UNITED STATES DISTRICT COURT DISTRICT OF MASSACHUSETTS
CIVIL ACTION NO. 22-10750-RGS
LOREN O.E. NIKOLAI HALSTEN
v.
PROMPT PRAXIS LABORATORIES, LLC and LISA MCCHESNEY-HARRIS
MEMORANDUM AND ORDER ON DEFENDANTS’ PARTIAL MOTION TO DISMISS
July 11, 2023
STEARNS, D.J. Plaintiff Loren O.E. Nikolai Halsten (Halsten) brought this lawsuit against Prompt Praxis Laboratories, LLC (PPL) and its CEO, Lisa McChesney-Harris, alleging failure to pay wages earned and owed and unlawful discrimination and retaliation. The Complaint asserts four claims against both defendants: (1) employment discrimination in violation of Mass. Gen. Laws ch. 151B (Count I); (2) employment discrimination in violation of 42 U.S.C. § 2000e-3(a) (Count II); (3) failure to pay wages in violation of Mass. Gen. Laws ch. 149 § 148 (Count III); and (4) retaliation in violation of Mass. Gen. Laws ch. 149 § 148(A) (Count IV). Defendants move to dismiss Counts I and II against McChesney-Harris and Counts III and IV against both defendants pursuant to Fed. R. Civ. P. 12(b)(6). For the following reasons, the court will grant the motion in part and deny it in part.
BACKGROUND The facts, drawn from the Complaint and accompanying documents,1 and viewed in the light most favorable to plaintiff as the non-moving party, are as follows. PPL employed Halsten as a National Sales and Business
Development Manager from January of 2019 through May of 2021. During her tenure, Halsten earned a base salary supplemented by earnings from revenue-based commissions.2 She was supervised by PPL’s Vice President
of Operations, Steve Aragon, who Halsten asserts sexually harassed her. Halsten reported Aragon’s behavior to McChesney-Harris in October of 2019. After an investigation, PPL determined that no sexual harassment had taken place and took no further action – Aragon later left PPL of his own
volition.
1 At the motion to dismiss stage, the court may take into consideration “matters of public record, orders, items appearing in the record of the case, and exhibits attached to the complaint,” in addition to the complaint’s allegations.
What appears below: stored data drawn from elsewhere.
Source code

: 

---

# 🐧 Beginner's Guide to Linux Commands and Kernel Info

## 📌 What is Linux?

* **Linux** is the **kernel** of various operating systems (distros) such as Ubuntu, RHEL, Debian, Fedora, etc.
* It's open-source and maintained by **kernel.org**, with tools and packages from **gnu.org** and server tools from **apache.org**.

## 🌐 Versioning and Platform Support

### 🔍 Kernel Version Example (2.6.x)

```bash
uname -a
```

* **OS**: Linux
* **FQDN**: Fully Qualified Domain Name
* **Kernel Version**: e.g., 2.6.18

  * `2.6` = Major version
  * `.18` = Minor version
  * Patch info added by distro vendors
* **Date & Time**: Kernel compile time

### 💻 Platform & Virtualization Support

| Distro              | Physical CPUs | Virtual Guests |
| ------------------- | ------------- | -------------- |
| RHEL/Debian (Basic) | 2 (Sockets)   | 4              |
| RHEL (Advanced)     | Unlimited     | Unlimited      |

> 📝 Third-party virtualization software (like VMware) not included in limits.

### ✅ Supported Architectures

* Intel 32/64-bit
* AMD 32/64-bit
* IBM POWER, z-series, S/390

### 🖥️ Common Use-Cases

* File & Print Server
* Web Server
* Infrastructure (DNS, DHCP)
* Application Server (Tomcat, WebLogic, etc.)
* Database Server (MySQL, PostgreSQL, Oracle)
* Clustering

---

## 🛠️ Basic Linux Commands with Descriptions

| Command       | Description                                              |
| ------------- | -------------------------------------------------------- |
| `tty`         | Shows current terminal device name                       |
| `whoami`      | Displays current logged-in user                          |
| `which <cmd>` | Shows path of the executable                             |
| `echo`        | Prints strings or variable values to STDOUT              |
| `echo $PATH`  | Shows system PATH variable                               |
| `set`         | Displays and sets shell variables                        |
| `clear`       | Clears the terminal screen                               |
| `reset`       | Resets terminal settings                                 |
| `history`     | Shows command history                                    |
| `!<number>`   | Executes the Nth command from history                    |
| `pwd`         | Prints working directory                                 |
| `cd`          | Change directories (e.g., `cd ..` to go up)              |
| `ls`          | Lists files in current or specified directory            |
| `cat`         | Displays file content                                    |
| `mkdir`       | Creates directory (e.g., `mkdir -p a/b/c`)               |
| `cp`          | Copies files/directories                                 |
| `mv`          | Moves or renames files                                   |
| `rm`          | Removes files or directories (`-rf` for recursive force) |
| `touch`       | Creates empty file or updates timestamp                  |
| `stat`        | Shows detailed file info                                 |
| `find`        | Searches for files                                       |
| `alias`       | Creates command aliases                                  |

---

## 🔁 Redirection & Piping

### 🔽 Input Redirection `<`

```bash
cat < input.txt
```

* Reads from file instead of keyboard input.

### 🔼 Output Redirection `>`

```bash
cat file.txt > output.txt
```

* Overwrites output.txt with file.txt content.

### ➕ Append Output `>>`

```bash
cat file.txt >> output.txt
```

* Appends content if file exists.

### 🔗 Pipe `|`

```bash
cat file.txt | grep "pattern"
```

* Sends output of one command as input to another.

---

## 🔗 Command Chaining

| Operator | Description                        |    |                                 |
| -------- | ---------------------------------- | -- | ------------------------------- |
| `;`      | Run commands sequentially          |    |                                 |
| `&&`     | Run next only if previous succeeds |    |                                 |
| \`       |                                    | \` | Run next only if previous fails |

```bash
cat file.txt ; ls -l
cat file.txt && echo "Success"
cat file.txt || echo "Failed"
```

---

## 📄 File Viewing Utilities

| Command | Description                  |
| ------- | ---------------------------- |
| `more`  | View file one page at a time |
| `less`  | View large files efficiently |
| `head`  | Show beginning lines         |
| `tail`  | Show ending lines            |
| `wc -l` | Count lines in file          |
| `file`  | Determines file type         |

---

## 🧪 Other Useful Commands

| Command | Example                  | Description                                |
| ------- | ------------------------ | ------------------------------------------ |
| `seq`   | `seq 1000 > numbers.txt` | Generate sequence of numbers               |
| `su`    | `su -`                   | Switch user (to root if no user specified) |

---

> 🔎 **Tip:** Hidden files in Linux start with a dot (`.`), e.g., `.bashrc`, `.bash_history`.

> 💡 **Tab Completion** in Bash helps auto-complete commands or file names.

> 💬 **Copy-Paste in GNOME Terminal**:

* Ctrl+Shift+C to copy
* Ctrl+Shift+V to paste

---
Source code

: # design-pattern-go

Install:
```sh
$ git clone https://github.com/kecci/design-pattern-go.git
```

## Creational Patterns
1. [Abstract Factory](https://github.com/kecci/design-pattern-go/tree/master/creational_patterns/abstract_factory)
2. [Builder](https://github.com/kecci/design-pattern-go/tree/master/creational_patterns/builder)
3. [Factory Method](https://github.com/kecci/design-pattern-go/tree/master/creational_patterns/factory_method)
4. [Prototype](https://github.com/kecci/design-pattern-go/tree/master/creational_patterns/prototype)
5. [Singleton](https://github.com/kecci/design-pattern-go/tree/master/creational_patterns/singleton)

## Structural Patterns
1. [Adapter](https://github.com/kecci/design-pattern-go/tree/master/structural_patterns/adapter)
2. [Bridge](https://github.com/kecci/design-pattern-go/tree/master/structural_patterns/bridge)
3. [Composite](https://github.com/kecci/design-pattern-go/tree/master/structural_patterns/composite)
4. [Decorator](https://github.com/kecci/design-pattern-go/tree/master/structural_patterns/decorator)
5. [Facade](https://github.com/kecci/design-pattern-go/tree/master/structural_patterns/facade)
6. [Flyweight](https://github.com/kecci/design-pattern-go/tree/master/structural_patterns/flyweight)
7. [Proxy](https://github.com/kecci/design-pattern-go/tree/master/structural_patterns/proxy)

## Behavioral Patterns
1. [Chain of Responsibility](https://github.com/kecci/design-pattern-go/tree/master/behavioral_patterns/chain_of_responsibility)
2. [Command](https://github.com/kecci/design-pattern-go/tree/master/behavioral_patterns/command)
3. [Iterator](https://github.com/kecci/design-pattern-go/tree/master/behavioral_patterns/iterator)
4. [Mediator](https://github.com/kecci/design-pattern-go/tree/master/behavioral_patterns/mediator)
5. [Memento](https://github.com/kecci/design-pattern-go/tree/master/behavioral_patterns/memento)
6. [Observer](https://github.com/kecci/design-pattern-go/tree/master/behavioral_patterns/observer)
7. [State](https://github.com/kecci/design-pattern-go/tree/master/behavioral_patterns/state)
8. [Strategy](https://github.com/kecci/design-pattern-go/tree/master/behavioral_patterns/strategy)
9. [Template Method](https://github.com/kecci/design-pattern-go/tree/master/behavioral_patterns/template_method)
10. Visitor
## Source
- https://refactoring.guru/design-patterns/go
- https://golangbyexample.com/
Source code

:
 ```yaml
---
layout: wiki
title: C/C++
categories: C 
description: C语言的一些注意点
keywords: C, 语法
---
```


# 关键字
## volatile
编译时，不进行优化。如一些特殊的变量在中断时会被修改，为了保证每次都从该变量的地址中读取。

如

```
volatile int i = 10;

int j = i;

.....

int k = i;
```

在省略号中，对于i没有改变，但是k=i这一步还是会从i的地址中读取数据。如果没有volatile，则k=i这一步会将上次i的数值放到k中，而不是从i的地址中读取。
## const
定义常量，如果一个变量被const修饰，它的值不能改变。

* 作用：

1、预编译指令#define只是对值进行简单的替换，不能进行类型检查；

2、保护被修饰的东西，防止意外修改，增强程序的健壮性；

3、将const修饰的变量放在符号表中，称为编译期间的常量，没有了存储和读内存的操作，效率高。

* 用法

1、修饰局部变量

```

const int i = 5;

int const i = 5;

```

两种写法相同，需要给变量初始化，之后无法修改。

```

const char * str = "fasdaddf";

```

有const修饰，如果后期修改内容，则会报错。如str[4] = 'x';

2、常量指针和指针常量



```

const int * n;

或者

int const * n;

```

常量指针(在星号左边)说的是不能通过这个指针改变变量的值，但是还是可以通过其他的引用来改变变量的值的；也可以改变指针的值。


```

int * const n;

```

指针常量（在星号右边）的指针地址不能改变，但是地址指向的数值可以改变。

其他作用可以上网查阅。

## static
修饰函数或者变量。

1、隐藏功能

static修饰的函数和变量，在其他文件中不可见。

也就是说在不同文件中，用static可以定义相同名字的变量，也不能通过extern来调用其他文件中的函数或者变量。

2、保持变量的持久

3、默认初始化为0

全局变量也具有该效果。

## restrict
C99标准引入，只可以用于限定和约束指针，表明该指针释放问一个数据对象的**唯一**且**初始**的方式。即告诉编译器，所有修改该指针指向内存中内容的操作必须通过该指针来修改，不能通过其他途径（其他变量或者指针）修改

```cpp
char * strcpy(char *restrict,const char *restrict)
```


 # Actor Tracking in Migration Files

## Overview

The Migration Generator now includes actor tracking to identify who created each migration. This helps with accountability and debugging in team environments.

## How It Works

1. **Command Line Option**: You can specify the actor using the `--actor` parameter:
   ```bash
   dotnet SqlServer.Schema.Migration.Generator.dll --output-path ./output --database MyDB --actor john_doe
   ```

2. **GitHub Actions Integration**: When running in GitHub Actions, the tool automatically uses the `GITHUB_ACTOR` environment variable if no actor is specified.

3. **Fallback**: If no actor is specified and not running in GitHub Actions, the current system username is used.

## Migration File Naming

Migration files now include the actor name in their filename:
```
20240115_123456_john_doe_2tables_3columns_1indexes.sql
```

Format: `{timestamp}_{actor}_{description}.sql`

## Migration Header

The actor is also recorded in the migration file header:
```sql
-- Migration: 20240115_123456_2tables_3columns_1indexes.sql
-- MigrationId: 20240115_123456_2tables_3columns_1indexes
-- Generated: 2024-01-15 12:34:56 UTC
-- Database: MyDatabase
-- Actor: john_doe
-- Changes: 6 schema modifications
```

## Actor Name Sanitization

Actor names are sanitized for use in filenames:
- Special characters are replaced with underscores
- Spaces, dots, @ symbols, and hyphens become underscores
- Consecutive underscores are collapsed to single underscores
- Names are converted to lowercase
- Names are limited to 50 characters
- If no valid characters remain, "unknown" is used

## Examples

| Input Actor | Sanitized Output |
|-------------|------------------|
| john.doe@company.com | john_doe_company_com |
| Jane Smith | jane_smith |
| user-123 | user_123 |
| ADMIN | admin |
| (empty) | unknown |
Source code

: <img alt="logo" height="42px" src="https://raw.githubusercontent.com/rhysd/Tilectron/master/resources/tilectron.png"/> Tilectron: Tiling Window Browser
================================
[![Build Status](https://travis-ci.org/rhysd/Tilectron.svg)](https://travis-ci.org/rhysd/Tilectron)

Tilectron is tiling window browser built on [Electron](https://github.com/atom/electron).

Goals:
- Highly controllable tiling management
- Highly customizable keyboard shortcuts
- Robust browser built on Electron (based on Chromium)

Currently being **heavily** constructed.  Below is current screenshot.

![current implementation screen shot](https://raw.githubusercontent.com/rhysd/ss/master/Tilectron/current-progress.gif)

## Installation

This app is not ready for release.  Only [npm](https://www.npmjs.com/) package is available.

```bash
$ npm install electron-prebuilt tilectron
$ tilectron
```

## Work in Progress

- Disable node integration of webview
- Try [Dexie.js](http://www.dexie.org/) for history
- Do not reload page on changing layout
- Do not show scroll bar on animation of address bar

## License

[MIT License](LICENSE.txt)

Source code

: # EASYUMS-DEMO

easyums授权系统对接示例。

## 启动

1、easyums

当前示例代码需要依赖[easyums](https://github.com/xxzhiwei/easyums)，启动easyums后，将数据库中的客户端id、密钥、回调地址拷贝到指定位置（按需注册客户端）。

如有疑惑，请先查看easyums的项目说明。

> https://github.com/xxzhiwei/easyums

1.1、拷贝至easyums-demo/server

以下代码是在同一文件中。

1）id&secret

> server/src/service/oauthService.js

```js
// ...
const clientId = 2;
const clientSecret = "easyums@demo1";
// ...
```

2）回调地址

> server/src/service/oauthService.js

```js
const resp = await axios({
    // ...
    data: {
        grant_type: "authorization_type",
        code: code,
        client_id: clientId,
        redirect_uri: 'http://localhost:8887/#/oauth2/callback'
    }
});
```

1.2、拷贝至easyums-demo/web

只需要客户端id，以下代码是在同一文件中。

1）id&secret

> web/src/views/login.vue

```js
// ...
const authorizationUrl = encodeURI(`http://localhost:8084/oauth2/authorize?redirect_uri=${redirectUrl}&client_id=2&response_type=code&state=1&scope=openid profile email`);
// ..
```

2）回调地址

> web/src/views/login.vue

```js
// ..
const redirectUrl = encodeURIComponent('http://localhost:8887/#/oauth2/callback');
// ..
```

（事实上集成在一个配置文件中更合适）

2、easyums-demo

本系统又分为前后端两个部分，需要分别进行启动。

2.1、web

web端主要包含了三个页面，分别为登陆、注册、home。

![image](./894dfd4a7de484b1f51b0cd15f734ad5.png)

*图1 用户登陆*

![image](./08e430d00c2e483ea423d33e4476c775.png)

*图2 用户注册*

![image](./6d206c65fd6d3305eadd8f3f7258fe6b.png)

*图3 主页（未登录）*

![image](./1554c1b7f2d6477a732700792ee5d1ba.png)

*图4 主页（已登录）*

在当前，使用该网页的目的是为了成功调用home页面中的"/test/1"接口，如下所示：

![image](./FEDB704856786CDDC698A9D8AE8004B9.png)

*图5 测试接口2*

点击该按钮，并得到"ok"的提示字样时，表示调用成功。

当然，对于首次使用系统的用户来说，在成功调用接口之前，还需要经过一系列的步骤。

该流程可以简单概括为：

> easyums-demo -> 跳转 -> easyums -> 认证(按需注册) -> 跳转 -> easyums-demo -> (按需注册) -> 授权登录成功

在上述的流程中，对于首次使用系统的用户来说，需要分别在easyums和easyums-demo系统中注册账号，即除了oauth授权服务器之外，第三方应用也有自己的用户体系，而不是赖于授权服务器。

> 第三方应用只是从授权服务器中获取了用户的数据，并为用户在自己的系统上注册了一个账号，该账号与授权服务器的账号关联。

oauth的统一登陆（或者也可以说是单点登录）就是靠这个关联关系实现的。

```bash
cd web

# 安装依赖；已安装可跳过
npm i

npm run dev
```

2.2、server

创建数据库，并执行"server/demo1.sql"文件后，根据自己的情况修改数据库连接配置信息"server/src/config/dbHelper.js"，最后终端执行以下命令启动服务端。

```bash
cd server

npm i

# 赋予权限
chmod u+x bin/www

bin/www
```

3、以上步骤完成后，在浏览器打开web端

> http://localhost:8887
Schaer v. Brandeis Univ., 432 Mass. 474, 477 (2000), quoting 5A Wright & Miller, Federal Practice and Procedure § 1357 at 299 (1990).
2 According to the facts alleged in the Complaint, Halsten is owed paid commissions on 100% of revenue. See Compl. [Dkt # 1-3] at 4. During the investigation, Halsten received less than her full earned commissions. She reported the payment error to McChesney-Harris and the
shortfall in the payments was remedied. However, Halsten alleges that, after bringing the wage error to McChesney-Harris’ attention, PPL stopped providing her with client invoices. Halsten also avers that McChesney- Harris became increasingly hostile, blaming McChesney-Harris’ relationship
with Aragon as the cause. On April 27, 2021, Halsten made a formal complaint to PPL’s human resource manager about the alleged harassment and wage payments. The HR manager later admitted to Halsten that she was
not being paid in accordance with her compensation plan. On May 10, 2021, Halsten was terminated by PPL. DISCUSSION “To survive a motion to dismiss, a complaint must contain sufficient
factual matter, accepted as true, to ‘state a claim to relief that is plausible on its face.’” Ashcroft v. Iqbal, 556 U.S. 662, 678 (2009), quoting Bell Atl. Corp. v. Twombly, 550 U.S. 544, 570 (2007). Two pertinent principles guide the court’s analysis. “First, the tenet that a court must accept as true all of the
allegations contained in a complaint is inapplicable to legal conclusions.” Iqbal, 556 U.S. at 678. “Second, only a complaint that states a plausible claim for relief survives a motion to dismiss.” Id. at 679. For a claim to be plausible, the pleaded factual content must allow the court to “draw the reasonable inference that the defendant is liable for the misconduct alleged.”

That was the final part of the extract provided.